Frank sat back on the rounded pebbles and pulled a battered pipe from his overcoat pocket. Always the best, that first pipe of the day—the briar always cooler, tobacco always sweeter first time after breakfast.

When the pipe was drawing well he glanced up at the turning, twisting sea. The crisp breeze of early summer was pulling the tops of wavelets, causing faint streaks of spray to pattern the pebbles above the tide line.

It wasn't much of a beach. Bounded on each side by high and overpowering walls—shipyards on the left, yachting basin on the right. At the end of the dockyard wall, some hundred yards from where Frank sat, a grey and strangely dignified martello tower stood like an island, blockaded by seaweed and flotsom from the yards, waiting for the French, the invader who never came.

Frank picked up a small stone and idly lobbed it at a bottle which bobbed around some fifteen yards beyond the tide line. The missile missed its target by a good three feet.

‘Back to the drawing board,* Frank sighed and reached for another stone.
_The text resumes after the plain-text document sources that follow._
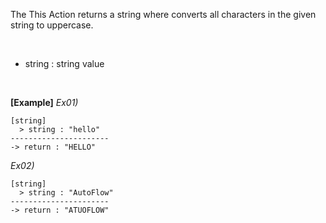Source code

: The This Action returns a string where converts all characters in the given string to uppercase.

<br/>

- string : string value

<br/>

**[Example]**
*Ex01)*
```
[string]
  > string : "hello"
----------------------
-> return : "HELLO"
```
*Ex02)*
```
[string]
  > string : "AutoFlow"
----------------------
-> return : "ATUOFLOW"
```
He was in the act of throwing, arm poised like a javelin thrower's, high above the pipe smoke, when the bottle exploded, disintegrated into a million tiny slivers of glass.

'What the hell?'

He turned to see a slight and rather grimy young boy standing at the top of the boat ramp. His hands were pushed down into his trouser pockets, his whole manner aggressive, almost defying Frank to speak again. They stared at each other.

‘Where did you spring from?' said Frank, at last.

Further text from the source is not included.